◆ What you have to do ◆
Output all the data exactly.

◆ Data ◆
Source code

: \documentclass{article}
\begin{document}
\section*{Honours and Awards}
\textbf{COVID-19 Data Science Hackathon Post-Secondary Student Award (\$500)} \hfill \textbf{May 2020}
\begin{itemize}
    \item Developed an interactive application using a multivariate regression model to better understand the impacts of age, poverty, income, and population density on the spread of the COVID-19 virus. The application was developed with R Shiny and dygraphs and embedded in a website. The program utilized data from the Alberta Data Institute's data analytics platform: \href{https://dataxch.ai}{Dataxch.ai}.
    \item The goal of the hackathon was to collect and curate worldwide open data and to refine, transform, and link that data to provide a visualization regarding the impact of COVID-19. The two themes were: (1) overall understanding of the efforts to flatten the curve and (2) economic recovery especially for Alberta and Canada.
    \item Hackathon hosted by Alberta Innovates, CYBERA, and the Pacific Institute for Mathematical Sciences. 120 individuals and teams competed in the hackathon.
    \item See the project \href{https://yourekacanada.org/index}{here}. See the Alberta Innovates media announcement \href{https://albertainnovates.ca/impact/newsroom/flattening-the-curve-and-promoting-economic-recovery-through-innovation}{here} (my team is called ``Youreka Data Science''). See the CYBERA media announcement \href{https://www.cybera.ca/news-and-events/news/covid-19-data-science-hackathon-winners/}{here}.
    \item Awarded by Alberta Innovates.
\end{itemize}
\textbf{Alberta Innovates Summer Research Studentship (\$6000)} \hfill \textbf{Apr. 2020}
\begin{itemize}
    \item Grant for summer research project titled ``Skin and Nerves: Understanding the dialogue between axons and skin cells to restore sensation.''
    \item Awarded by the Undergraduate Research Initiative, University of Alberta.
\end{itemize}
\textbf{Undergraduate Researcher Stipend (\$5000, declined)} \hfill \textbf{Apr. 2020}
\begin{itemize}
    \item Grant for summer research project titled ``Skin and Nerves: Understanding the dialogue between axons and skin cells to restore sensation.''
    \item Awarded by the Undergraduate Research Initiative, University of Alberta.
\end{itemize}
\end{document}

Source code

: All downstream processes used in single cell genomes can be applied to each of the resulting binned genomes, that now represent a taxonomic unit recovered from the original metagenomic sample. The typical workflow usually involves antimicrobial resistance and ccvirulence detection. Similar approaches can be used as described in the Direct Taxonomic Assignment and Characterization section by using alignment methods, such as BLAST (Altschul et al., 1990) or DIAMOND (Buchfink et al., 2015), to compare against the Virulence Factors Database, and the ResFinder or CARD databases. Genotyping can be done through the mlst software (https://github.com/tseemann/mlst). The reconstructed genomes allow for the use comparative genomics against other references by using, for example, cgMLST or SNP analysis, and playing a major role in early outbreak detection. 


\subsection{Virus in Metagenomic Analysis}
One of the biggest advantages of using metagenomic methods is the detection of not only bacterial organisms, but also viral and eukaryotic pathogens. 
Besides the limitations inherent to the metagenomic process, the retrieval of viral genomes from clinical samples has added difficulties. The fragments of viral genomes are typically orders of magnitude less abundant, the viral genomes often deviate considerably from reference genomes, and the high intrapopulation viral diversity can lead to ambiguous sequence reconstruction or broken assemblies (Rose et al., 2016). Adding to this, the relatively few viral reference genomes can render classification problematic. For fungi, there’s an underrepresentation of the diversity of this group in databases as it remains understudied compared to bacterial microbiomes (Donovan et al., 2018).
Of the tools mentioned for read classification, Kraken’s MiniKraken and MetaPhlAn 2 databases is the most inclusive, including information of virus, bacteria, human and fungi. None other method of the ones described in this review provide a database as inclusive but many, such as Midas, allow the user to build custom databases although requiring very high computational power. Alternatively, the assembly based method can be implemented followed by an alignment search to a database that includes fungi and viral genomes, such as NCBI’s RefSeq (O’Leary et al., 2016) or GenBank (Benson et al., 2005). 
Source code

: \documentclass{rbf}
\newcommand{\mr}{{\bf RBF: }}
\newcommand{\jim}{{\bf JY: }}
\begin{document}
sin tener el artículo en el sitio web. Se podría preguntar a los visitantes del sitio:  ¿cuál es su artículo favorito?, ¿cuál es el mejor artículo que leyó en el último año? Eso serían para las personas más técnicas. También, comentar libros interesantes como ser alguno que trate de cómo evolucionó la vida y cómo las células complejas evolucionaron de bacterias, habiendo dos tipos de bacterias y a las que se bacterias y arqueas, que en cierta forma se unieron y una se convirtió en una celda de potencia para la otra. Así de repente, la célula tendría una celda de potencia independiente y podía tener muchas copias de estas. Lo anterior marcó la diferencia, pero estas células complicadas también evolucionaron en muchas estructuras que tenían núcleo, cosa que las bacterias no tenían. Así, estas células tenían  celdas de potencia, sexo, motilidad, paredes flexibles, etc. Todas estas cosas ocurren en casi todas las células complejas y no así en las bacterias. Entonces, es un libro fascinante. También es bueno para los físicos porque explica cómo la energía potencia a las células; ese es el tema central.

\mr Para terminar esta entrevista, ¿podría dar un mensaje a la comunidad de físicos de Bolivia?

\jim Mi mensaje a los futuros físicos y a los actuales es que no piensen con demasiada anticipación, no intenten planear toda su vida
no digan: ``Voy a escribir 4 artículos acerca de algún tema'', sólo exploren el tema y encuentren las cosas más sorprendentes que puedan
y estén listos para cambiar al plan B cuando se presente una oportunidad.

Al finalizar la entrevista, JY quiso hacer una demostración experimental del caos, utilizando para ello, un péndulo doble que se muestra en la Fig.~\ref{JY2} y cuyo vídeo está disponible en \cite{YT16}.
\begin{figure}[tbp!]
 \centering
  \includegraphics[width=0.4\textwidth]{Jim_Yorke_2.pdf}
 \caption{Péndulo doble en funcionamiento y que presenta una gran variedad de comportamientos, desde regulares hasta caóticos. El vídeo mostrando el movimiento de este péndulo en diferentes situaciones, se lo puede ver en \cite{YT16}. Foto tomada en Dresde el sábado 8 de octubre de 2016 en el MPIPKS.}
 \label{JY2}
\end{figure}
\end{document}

◆ Solved problem ◆
Source code

: \documentclass{article}
\begin{document}
\section*{Honours and Awards}
\textbf{COVID-19 Data Science Hackathon Post-Secondary Student Award (\$500)} \hfill \textbf{May 2020}
\begin{itemize}
    \item Developed an interactive application using a multivariate regression model to better understand the impacts of age, poverty, income, and population density on the spread of the COVID-19 virus. The application was developed with R Shiny and dygraphs and embedded in a website. The program utilized data from the Alberta Data Institute's data analytics platform: \href{https://dataxch.ai}{Dataxch.ai}.
    \item The goal of the hackathon was to collect and curate worldwide open data and to refine, transform, and link that data to provide a visualization regarding the impact of COVID-19. The two themes were: (1) overall understanding of the efforts to flatten the curve and (2) economic recovery especially for Alberta and Canada.
    \item Hackathon hosted by Alberta Innovates, CYBERA, and the Pacific Institute for Mathematical Sciences. 120 individuals and teams competed in the hackathon.
    \item See the project \href{https://yourekacanada.org/index}{here}. See the Alberta Innovates media announcement \href{https://albertainnovates.ca/impact/newsroom/flattening-the-curve-and-promoting-economic-recovery-through-innovation}{here} (my team is called ``Youreka Data Science''). See the CYBERA media announcement \href{https://www.cybera.ca/news-and-events/news/covid-19-data-science-hackathon-winners/}{here}.
    \item Awarded by Alberta Innovates.
\end{itemize}
\textbf{Alberta Innovates Summer Research Studentship (\$6000)} \hfill \textbf{Apr. 2020}
\begin{itemize}
    \item Grant for summer research project titled ``Skin and Nerves: Understanding the dialogue between axons and skin cells to restore sensation.''
    \item Awarded by the Undergraduate Research Initiative, University of Alberta.
\end{itemize}
\textbf{Undergraduate Researcher Stipend (\$5000, declined)} \hfill \textbf{Apr. 2020}
\begin{itemize}
    \item Grant for summer research project titled ``Skin and Nerves: Understanding the dialogue between axons and skin cells to restore sensation.''
    \item Awarded by the Undergraduate Research Initiative, University of Alberta.
\end{itemize}
\end{document}

Source code

: All downstream processes used in single cell genomes can be applied to each of the resulting binned genomes, that now represent a taxonomic unit recovered from the original metagenomic sample. The typical workflow usually involves antimicrobial resistance and ccvirulence detection. Similar approaches can be used as described in the Direct Taxonomic Assignment and Characterization section by using alignment methods, such as BLAST (Altschul et al., 1990) or DIAMOND (Buchfink et al., 2015), to compare against the Virulence Factors Database, and the ResFinder or CARD databases. Genotyping can be done through the mlst software (https://github.com/tseemann/mlst). The reconstructed genomes allow for the use comparative genomics against other references by using, for example, cgMLST or SNP analysis, and playing a major role in early outbreak detection. 


\subsection{Virus in Metagenomic Analysis}
One of the biggest advantages of using metagenomic methods is the detection of not only bacterial organisms, but also viral and eukaryotic pathogens. 
Besides the limitations inherent to the metagenomic process, the retrieval of viral genomes from clinical samples has added difficulties. The fragments of viral genomes are typically orders of magnitude less abundant, the viral genomes often deviate considerably from reference genomes, and the high intrapopulation viral diversity can lead to ambiguous sequence reconstruction or broken assemblies (Rose et al., 2016). Adding to this, the relatively few viral reference genomes can render classification problematic. For fungi, there’s an underrepresentation of the diversity of this group in databases as it remains understudied compared to bacterial microbiomes (Donovan et al., 2018).
Of the tools mentioned for read classification, Kraken’s MiniKraken and MetaPhlAn 2 databases is the most inclusive, including information of virus, bacteria, human and fungi. None other method of the ones described in this review provide a database as inclusive but many, such as Midas, allow the user to build custom databases although requiring very high computational power. Alternatively, the assembly based method can be implemented followed by an alignment search to a database that includes fungi and viral genomes, such as NCBI’s RefSeq (O’Leary et al., 2016) or GenBank (Benson et al., 2005). 
Source code

: \documentclass{rbf}
\newcommand{\mr}{{\bf RBF: }}
\newcommand{\jim}{{\bf JY: }}
\begin{document}
sin tener el artículo en el sitio web. Se podría preguntar a los visitantes del sitio:  ¿cuál es su artículo favorito?, ¿cuál es el mejor artículo que leyó en el último año? Eso serían para las personas más técnicas. También, comentar libros interesantes como ser alguno que trate de cómo evolucionó la vida y cómo las células complejas evolucionaron de bacterias, habiendo dos tipos de bacterias y a las que se bacterias y arqueas, que en cierta forma se unieron y una se convirtió en una celda de potencia para la otra. Así de repente, la célula tendría una celda de potencia independiente y podía tener muchas copias de estas. Lo anterior marcó la diferencia, pero estas células complicadas también evolucionaron en muchas estructuras que tenían núcleo, cosa que las bacterias no tenían. Así, estas células tenían  celdas de potencia, sexo, motilidad, paredes flexibles, etc. Todas estas cosas ocurren en casi todas las células complejas y no así en las bacterias. Entonces, es un libro fascinante. También es bueno para los físicos porque explica cómo la energía potencia a las células; ese es el tema central.

\mr Para terminar esta entrevista, ¿podría dar un mensaje a la comunidad de físicos de Bolivia?

\jim Mi mensaje a los futuros físicos y a los actuales es que no piensen con demasiada anticipación, no intenten planear toda su vida
no digan: ``Voy a escribir 4 artículos acerca de algún tema'', sólo exploren el tema y encuentren las cosas más sorprendentes que puedan
y estén listos para cambiar al plan B cuando se presente una oportunidad.

Al finalizar la entrevista, JY quiso hacer una demostración experimental del caos, utilizando para ello, un péndulo doble que se muestra en la Fig.~\ref{JY2} y cuyo vídeo está disponible en \cite{YT16}.
\begin{figure}[tbp!]
 \centering
  \includegraphics[width=0.4\textwidth]{Jim_Yorke_2.pdf}
 \caption{Péndulo doble en funcionamiento y que presenta una gran variedad de comportamientos, desde regulares hasta caóticos. El vídeo mostrando el movimiento de este péndulo en diferentes situaciones, se lo puede ver en \cite{YT16}. Foto tomada en Dresde el sábado 8 de octubre de 2016 en el MPIPKS.}
 \label{JY2}
\end{figure}
\end{document}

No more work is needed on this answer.